To gain more insight into the usability and experiences with the app, the following recruitment text was used: “NeLL is looking for (former) users of the Asthma app to get more insight into the usability and experiences with the app, during a one-time interview.” We recruited participants for the semistructured interviews via relevant organizations (eg, Asthma Association of the Netherlands and Davos and National eHealth Living Lab) that posted the information on their website and social media, or only on their website or social media; the information was also posted in the closed Facebook group Asthma and Peers in the Netherlands. To increase the interview response rate, participants were recruited via the personal channels of the researchers. When a participant was recruited via personal channels, the researcher did not conduct the interview.

Interested individuals could contact the researchers via email. Subsequently, 1 of the researchers (LNvdB and AEV) would contact them to determine whether they were eligible to participate (ie, aged ≥18 years, having asthma, and [at least] having downloaded the app). Eligible individuals interested in participating received the informed consent form via email. The participants could sign the informed consent form digitally via Castor (ie, a digital, secure research environment) [36]. After signing the informed consent form, the participants received an email invitation to schedule the semistructured interview. We aimed to enroll individuals who use the app and former users (ie, those who had at least downloaded the app).

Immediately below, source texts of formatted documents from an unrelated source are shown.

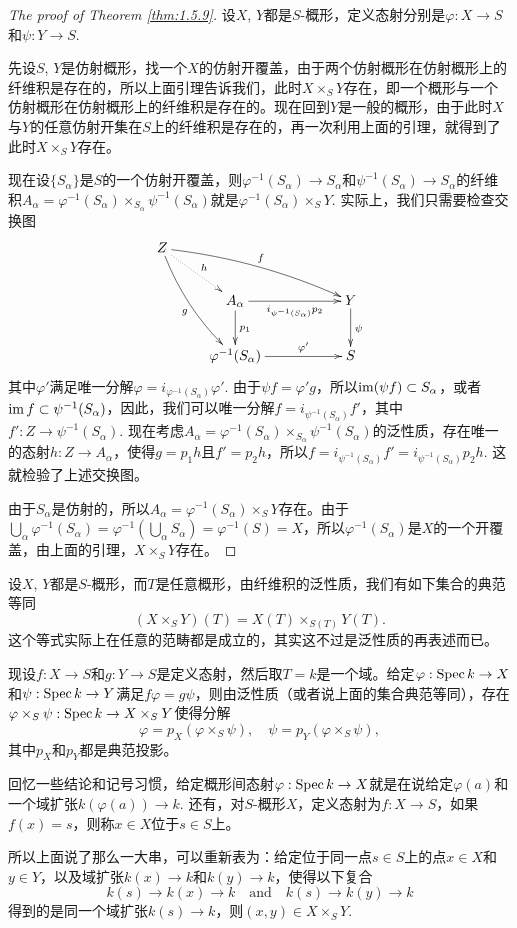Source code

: \begin{proof}[The proof of Theorem \ref{thm:1.5.9}]
设$X$, $Y$都是$S$-概形，定义态射分别是$\varphi:X\to S$和$\psi:Y\to S$. 

先设$S$, $Y$是仿射概形，找一个$X$的仿射开覆盖，由于两个仿射概形在仿射概形上的纤维积是存在的，所以上面引理告诉我们，此时$X\times_S Y$存在，即一个概形与一个仿射概形在仿射概形上的纤维积是存在的。现在回到$Y$是一般的概形，由于此时$X$与$Y$的任意仿射开集在$S$上的纤维积是存在的，再一次利用上面的引理，就得到了此时$X\times_S Y$存在。

现在设$\{S_\alpha\}$是$S$的一个仿射开覆盖，则$\varphi^{-1}(S_\alpha)\to S_\alpha$和$\psi^{-1}(S_\alpha)\to S_\alpha$的纤维积$A_\alpha=\varphi^{-1}(S_\alpha)\times_{S_\alpha}\psi^{-1}(S_\alpha)$就是$\varphi^{-1}(S_\alpha)\times_S Y$. 实际上，我们只需要检查交换图
\[
\begin{xy}
	\xymatrix{
		Z\ar@/_/[rdd]_{g}\ar@/^/[drrr]^{f}\ar@{.>}[dr]^h&&&\\
		&A_\alpha\ar[rr]_-{i_{\psi^{-1}(S_\alpha)}p_2}\ar[d]^{p_1}&&Y\ar[d]^\psi\\
		&\varphi^{-1}(S_\alpha)\ar[rr]^-{\varphi'}&&S
	}
\end{xy}
\]
其中$\varphi'$满足唯一分解$\varphi=i_{\varphi^{-1}(S_\alpha)}\varphi'$. 由于$\psi f=\varphi' g$，所以$\operatorname{im}(\psi f)\subset S_\alpha$，或者$\operatorname{im} f\subset \psi^{-1}(S_\alpha)$，因此，我们可以唯一分解$f=i_{\psi^{-1}(S_\alpha)}f'$，其中$f':Z\to \psi^{-1}(S_\alpha)$. 现在考虑$A_\alpha=\varphi^{-1}(S_\alpha)\times_{S_\alpha}\psi^{-1}(S_\alpha)$的泛性质，存在唯一的态射$h:Z\to A_\alpha$，使得$g=p_1h$且$f'=p_2h$，所以$f=i_{\psi^{-1}(S_\alpha)}f'=i_{\psi^{-1}(S_\alpha)}p_2h$. 这就检验了上述交换图。

由于$S_\alpha$是仿射的，所以$A_\alpha=\varphi^{-1}(S_\alpha)\times_S Y$存在。由于$\bigcup_\alpha\varphi^{-1}(S_\alpha)=\varphi^{-1}\left(\bigcup_\alpha S_\alpha\right)=\varphi^{-1}(S)=X$，所以$\varphi^{-1}(S_\alpha)$是$X$的一个开覆盖，由上面的引理，$X\times_S Y$存在。
\end{proof}

\begin{para}[纤维积下的几何点]
设$X$, $Y$都是$S$-概形，而$T$是任意概形，由纤维积的泛性质，我们有如下集合的典范等同
\[
	(X\times_S Y)(T)=X(T)\times_{S(T)}Y(T).
\]
这个等式实际上在任意的范畴都是成立的，其实这不过是泛性质的再表述而已。

现设$f:X\to S$和$g:Y\to S$是定义态射，然后取$T=k$是一个域。给定$\varphi:\operatorname{Spec} k\to X$和$\psi:\operatorname{Spec} k\to Y$满足$f\varphi=g\psi$，则由泛性质（或者说上面的集合典范等同），存在$\varphi\times_S\psi:\operatorname{Spec} k\to X\times_S Y$使得分解
\[
	\varphi=p_X(\varphi\times_S\psi),\quad \psi=p_Y(\varphi\times_S\psi),
\]
其中$p_X$和$p_Y$都是典范投影。

回忆一些结论和记号习惯，给定概形间态射$\varphi:\operatorname{Spec} k\to X$就是在说给定$\varphi(a)$和一个域扩张$k(\varphi(a))\to k$. 还有，对$S$-概形$X$，定义态射为$f:X\to S$，如果$f(x)=s$，则称$x\in X$位于$s\in S$上。

所以上面说了那么一大串，可以重新表为：给定位于同一点$s\in S$上的点$x\in X$和$y\in Y$，以及域扩张$k(x)\to k$和$k(y)\to k$，使得以下复合
\[
	k(s)\to k(x)\to k \quad \text{and} \quad k(s)\to k(y)\to k
\]
得到的是同一个域扩张$k(s)\to k$，则$(x,y)\in X\times_S Y$. 
\end{para}

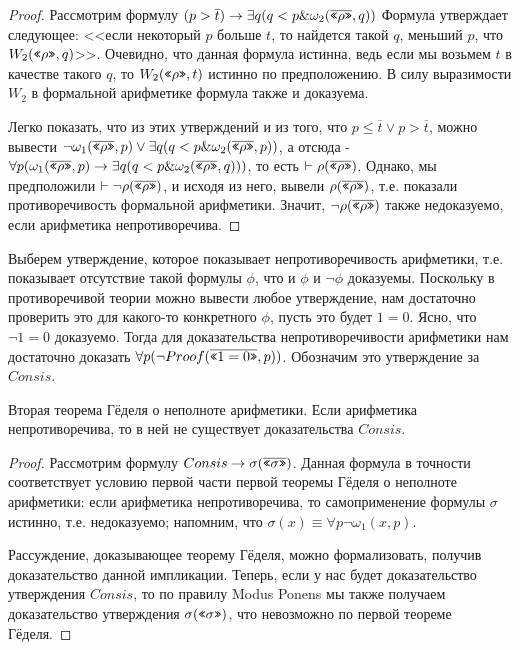 \begin{proof}
Рассмотрим формулу $(p > \overline{t}) \rightarrow \exists q (q < p \& \omega_2 (\overline{\texttt{<<}\rho\texttt{>>}},q))$
Формула утверждает следующее: <<если некоторый $p$ больше $t$, то найдется
такой $q$, меньший $p$, что $W_2 (\texttt{<<}\rho\texttt{>>},q)$>>. Очевидно, что данная формула истинна,
ведь если мы возьмем $t$ в качестве такого $q$, то $W_2 (\texttt{<<}\rho\texttt{>>},t)$ истинно 
по предположению. В силу выразимости $W_2$ в формальной арифметике формула также и доказуема.

Легко показать, что из этих утверждений и из того, что $p \le \overline{t} \vee p > \overline{t}$,
можно вывести $\neg \omega_1 (\overline{\texttt{<<}\rho\texttt{>>}},p) \vee \exists q (q < p \& \omega_2 (\overline{\texttt{<<}\rho\texttt{>>}},p))$,
а отсюда - $\forall p (\omega_1 (\overline{\texttt{<<}\rho\texttt{>>}},p) \rightarrow \exists q (q < p \& \omega_2 (\overline{\texttt{<<}\rho\texttt{>>}},q)))$,
то есть $\vdash\rho(\overline{\texttt{<<}\rho\texttt{>>}})$. Однако, мы предположили $\vdash\neg\rho(\overline{\texttt{<<}\rho\texttt{>>}})$, и исходя из него,
вывели $\rho(\overline{\texttt{<<}\rho\texttt{>>}})$, т.е. показали противоречивость формальной арифметики. Значит, 
$\neg \rho(\overline{\texttt{<<}\rho\texttt{>>}})$ также недоказуемо, если арифметика непротиворечива.
\end{proof}

Выберем утверждение, которое показывает непротиворечивость арифметики, т.е. 
показывает отсутствие такой формулы $\phi$, что и $\phi$ и $\neg \phi$ доказуемы.
Поскольку в противоречивой теории можно вывести любое утверждение, нам
достаточно проверить это для какого-то конкретного $\phi$, пусть это будет
$1=0$. Ясно, что $\neg 1=0$ доказуемо.
 Тогда для доказательства непротиворечивости арифметики нам достаточно
доказать $\forall p (\neg Proof (\overline{\texttt{<<}1=0\texttt{>>}}, p))$. Обозначим это утверждение
за $Consis$.

\begin{theorem}{Вторая теорема Гёделя о неполноте арифметики.}
Если арифметика непротиворечива, то в ней не существует доказательства $Consis$.
\end{theorem}

\begin{proof}
Рассмотрим формулу $Consis \rightarrow \sigma(\overline{\texttt{<<}\sigma\texttt{>>}})$.
Данная формула в точности соответствует условию первой части первой теоремы Гёделя 
о неполноте арифметики: 
если арифметика непротиворечива, то самоприменение формулы $\sigma$ истинно, т.е.
недоказуемо; напомним, что $\sigma(x) \equiv \forall p \neg \omega_1 (x,p)$.

Рассуждение, доказывающее теорему Гёделя, можно формализовать, получив доказательство
данной импликации. Теперь, если у нас будет доказательство утверждения $Consis$,
то по правилу Modus Ponens мы также получаем доказательство утверждения 
$\sigma (\texttt{<<}\sigma\texttt{>>})$, что невозможно по первой теореме Гёделя.
\end{proof}

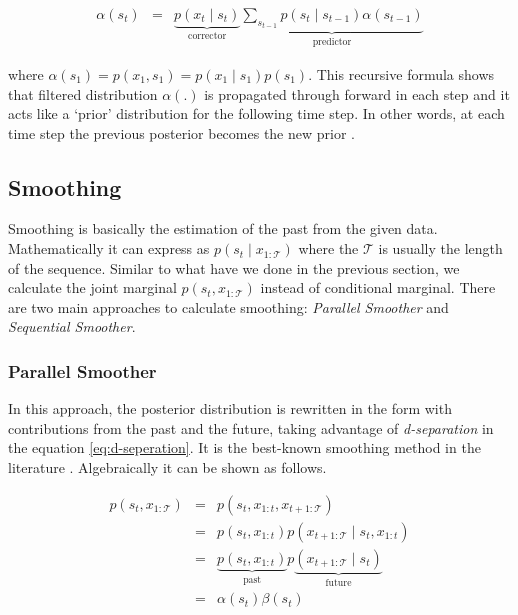 \begin{eqnarray}
    \alpha\left(s_{t}\right) & = & \underbrace{p\left(x_{t} \mid s_{t}\right)}_{\text { corrector }} \underbrace{\sum_{s_{t-1}} p\left(s_{t} \mid s_{t-1}\right) \alpha\left(s_{t-1}\right)}_{\text { predictor }} \label{eq:filtering2}
\end{eqnarray}

where $\alpha \left(s_1\right) = p\left(x_{1}, s_{1}\right) = p\left(x_{1} \mid s_{1}\right)p\left(s_{1}\right)$. This recursive formula shows that filtered distribution $\alpha(.)$ is propagated through forward in each step and it acts like a `prior' distribution for the following time step. In other words, at each time step the previous posterior becomes the new prior \cite{barber2012bayesian}.

\subsection{Smoothing}

Smoothing is basically the estimation of the past from the given data.
Mathematically it can express as $p(s_t\mid x_{1:\mathcal{T}})$ where the $\mathcal{T}$ is usually the length of the sequence.
Similar to what have we done in the previous section, we calculate the joint marginal $p(s_t,x_{1:\mathcal{T}})$ instead of conditional marginal.
There are two main approaches to calculate smoothing: {\it Parallel Smoother} and {\it Sequential Smoother}.

\subsubsection{Parallel Smoother}

In this approach, the posterior distribution is rewritten in the form with contributions from the past and the future, taking advantage of {\it d-separation} in the equation \ref{eq:d-seperation}. 
It is the best-known smoothing method in the literature \cite{rabiner1989tutorial}.
Algebraically it can be shown as follows.

\begin{eqnarray}
    p\left(s_{t}, x_{1 : \mathcal{T}}\right) & = & p\left(s_{t}, x_{1 : t}, x_{t+1 : \mathcal{T}}\right) \\
    & = & p\left(s_{t}, x_{1 : t}\right)p \left(x_{t+1 : \mathcal{T}} \mid s_{t}, x_{1 : t}\right) \\
    & = & \underbrace{p\left(s_{t}, x_{1 : t}\right)}_{\text { past }} p \underbrace{\left(x_{t+1 : \mathcal{T}} \mid s_{t}\right)}_{\text { future }} \label{eq:d-seperation}\\
    & = & \alpha\left(s_t\right)\beta\left(s_t\right)
\end{eqnarray}


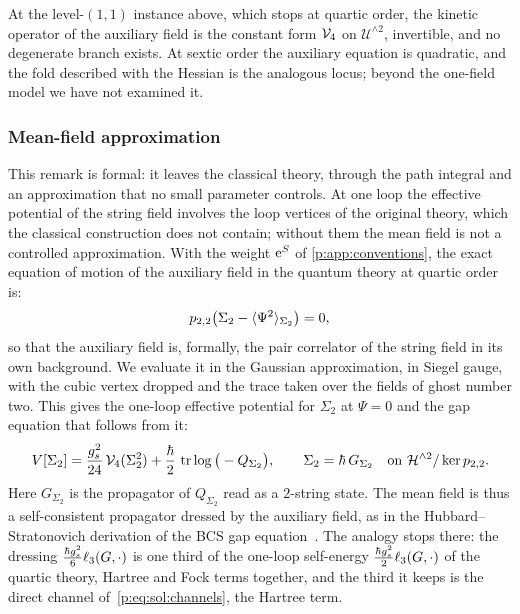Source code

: At the level-$(1, 1)$ instance above, which stops at quartic order, the kinetic operator of the auxiliary field is the constant form $\vertex{4}$ on $\mathcal U^{\wedge 2}$, invertible, and no degenerate branch exists.
At sextic order the auxiliary equation is quadratic, and the fold described with the Hessian is the analogous locus; beyond the one-field model we have not examined it.

\subsubsection{Mean-field approximation}
\label{p:sec:sol:mean-field}


This remark is formal: it leaves the classical theory, through the path integral and an approximation that no small parameter controls.
At one loop the effective potential of the string field involves the loop vertices of the original theory, which the classical construction does not contain; without them the mean field is not a controlled approximation.
With the weight $\e^{S}$ of \cref{p:app:conventions}, the exact equation of motion of the auxiliary field in the quantum theory at quartic order is:
\begin{equation}
  \label{p:eq:sol:quantum-auxiliary}
  \sprod{2}{2}\big( \Sigma_2 - \langle \Psi^2 \rangle_{\Sigma_2} \big)
    = 0,
\end{equation}
so that the auxiliary field is, formally, the pair correlator of the string field in its own background.
We evaluate it in the Gaussian approximation, in Siegel gauge, with the cubic vertex dropped and the trace taken over the fields of ghost number two.
This gives the one-loop effective potential for $\Sigma_2$ at $\Psi = 0$ and the gap equation that follows from it:
\begin{equation}
  \label{p:eq:sol:gap}
  V[\Sigma_2]
    = \frac{\gs^2}{24} \, \vertex{4}(\Sigma_2^2)
      + \frac{\hbar}{2} \, \tr \log \big( - Q_{\Sigma_2} \big),
  \qquad
  \Sigma_2
    = \hbar \, G_{\Sigma_2}
  \quad \text{on } \Hn{2} / \ker \sprod{2}{2}.
\end{equation}
Here $G_{\Sigma_2}$ is the propagator of $Q_{\Sigma_2}$ read as a $2$-string state.
The mean field is thus a self-consistent propagator dressed by the auxiliary field, as in the Hubbard--Stratonovich derivation of the BCS gap equation~\cite{Weinberg:2005:QuantumTheoryFields-2,Negele:1988:QuantumManyParticleSystems}.
The analogy stops there: the dressing $\tfrac{\hbar \gs^2}{6} \ell_3(G, \cdot)$ is one third of the one-loop self-energy $\tfrac{\hbar \gs^2}{2} \ell_3(G, \cdot)$ of the quartic theory, Hartree and Fock terms together, and the third it keeps is the direct channel of~\eqref{p:eq:sol:channels}, the Hartree term.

An interview protocol was developed (Multimedia Appendix 1) based on the Unified Theory of Acceptance and Use of Technology (UTAUT) framework [37]. These interviews were conducted to better understand the perceived usability and feasibility. Interviews were conducted web-based via Microsoft Teams and lasted between 30 and 45 minutes. The participants received a gift card of 30 euros (US $31.2).

Outcome Measures

Demographic and Clinical Characteristics

General information about the participants and their asthma was obtained, including gender, age (birth year), level of education, type of asthma, degree of asthma control, and type of medication. Multiple answers could be selected when answering the question about the type of asthma (ie, allergic asthma, nonallergic asthma, exercise asthma, severe asthma, and do not know) and medication (ie, SABA, ICS, long-acting beta2-agonist (LABA), ICS+LABA, do not know, and no medication use). Furthermore, the participants were asked whether they had received specific advice from their general practitioner on how much SABA they could use per week. When the participant had not received specific advice or did not know whether they had received specific advice, the existing guideline of a maximum of 2 SABA intakes per week was used. When the participants received specific advice from their general practitioner on their SABA use, they could indicate how much SABA they could use per week.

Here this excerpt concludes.